▶ [Work item]
Each line of the data that mentions the string "restart" needs to be identified and copied.

Dataset records
=====
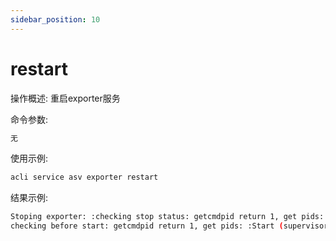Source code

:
 ```yaml
---
sidebar_position: 10
---
```


# restart
操作概述: 重启exporter服务

命令参数:
```bash
无
```

使用示例:
```bash
acli service asv exporter restart
```

结果示例:
```bash
Stoping exporter: :checking stop status: getcmdpid return 1, get pids: :  OK!.
checking before start: getcmdpid return 1, get pids: :Start (supervisor --lock-file '/var/run/supervisor/exporter.suplock' --flag-file '*' --flag 011 -w '/sf/bin/exporter -f /sf/etc/datareport/exporter-api.yaml') OK! 61536.
```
=====
▶ [Written answer]
# restart
acli service asv exporter restart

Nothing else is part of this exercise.